28 combat ships participated in Northern Fleet Navy Day parade
The Russian north was proudly honoring its sailors on the annual Navy Day, flexing power in the Kola Bay outside the fleet’s headquarters in Severomorsk.
The Northern Fleet is the largest of Russia’s four fleet’s, but President Vladimir Putin again decided not to fly north to Severomorsk, but instead joined the main naval parade in his hometown St. Petersburg. Similar parades took place in the Pacific Fleet’s locations of Vladivostok and Petropavlovsk-Kamchatskiy as well as in Sevastopol on Crimea where the Black Sea Fleet has its headquarters.
Speaking to the audience of navy officers, Putin focused on the modernization of the fleet, saying: “This year, forty ships and vessels of various classes will be accepted into its composition, and a few days ago, six more world-oceans going new ships were laid down at three leading shipyards in Russia.”
The President said the fleet’s increased combat capabilities “will be achieved through the widespread introduction of advanced digital technologies that have no analogous in the world of hypersonic strike systems, unmanned underwater vehicles, due to the most effective means of defense.”

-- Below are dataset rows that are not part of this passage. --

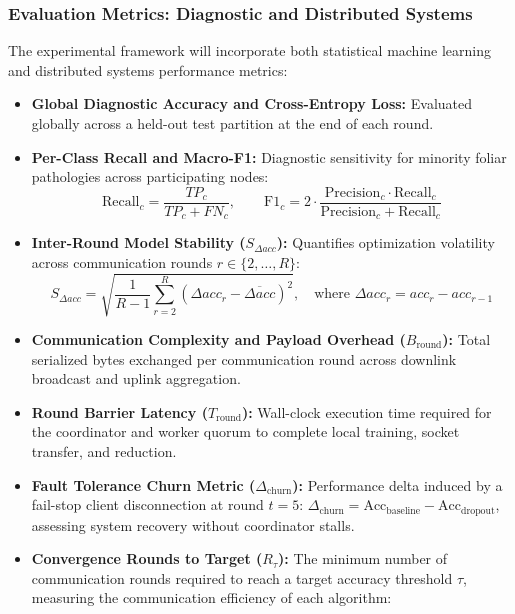 \documentclass[applsci,article,submit,oneauthor,pdftex]{Definitions/mdpi}
\begin{document}
\subsubsection{Evaluation Metrics: Diagnostic and Distributed Systems}
The experimental framework will incorporate both statistical machine learning and distributed systems performance metrics:
\begin{itemize}[leftmargin=*]
    \item \textbf{Global Diagnostic Accuracy and Cross-Entropy Loss:} Evaluated globally across a held-out test partition at the end of each round.
    \item \textbf{Per-Class Recall and Macro-F1:} Diagnostic sensitivity for minority foliar pathologies across participating nodes:
    \begin{equation}
    \mathrm{Recall}_c = \frac{TP_c}{TP_c + FN_c}, \qquad \mathrm{F1}_c = 2 \cdot \frac{\mathrm{Precision}_c \cdot \mathrm{Recall}_c}{\mathrm{Precision}_c + \mathrm{Recall}_c}
    \end{equation}
    \item \textbf{Inter-Round Model Stability ($S_{\Delta acc}$):} Quantifies optimization volatility across communication rounds $r \in \{2, \dots, R\}$:
    \begin{equation}
    S_{\Delta acc} = \sqrt{\frac{1}{R-1} \sum_{r=2}^{R} \left( \Delta acc_r - \overline{\Delta acc} \right)^2}, \quad \text{where } \Delta acc_r = acc_r - acc_{r-1}
    \end{equation}
    \item \textbf{Communication Complexity and Payload Overhead ($B_{\text{round}}$):} Total serialized bytes exchanged per communication round across downlink broadcast and uplink aggregation.
    \item \textbf{Round Barrier Latency ($T_{\text{round}}$):} Wall-clock execution time required for the coordinator and worker quorum to complete local training, socket transfer, and reduction.
    \item \textbf{Fault Tolerance Churn Metric ($\Delta_{\text{churn}}$):} Performance delta induced by a fail-stop client disconnection at round $t=5$: $\Delta_{\text{churn}} = \mathrm{Acc}_{\text{baseline}} - \mathrm{Acc}_{\text{dropout}}$, assessing system recovery without coordinator stalls.
    \item \textbf{Convergence Rounds to Target ($R_{\tau}$):} The minimum number of communication rounds required to reach a target accuracy threshold $\tau$, measuring the communication efficiency of each algorithm:

\end{itemize}
\end{document}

Although the majority of participating warships in the waters outside Severomorsk on Sunday were built in the late Soviet period, the Russian navy’s weapon systems have seen a significant improvement over the last few years.
The only post-Soviet design vessel participating in Severomorsk was the newest Borei-A class ballistic missile submarine, the “Knyaz Vladimir” which joined the Northern Fleet a few weeks ago.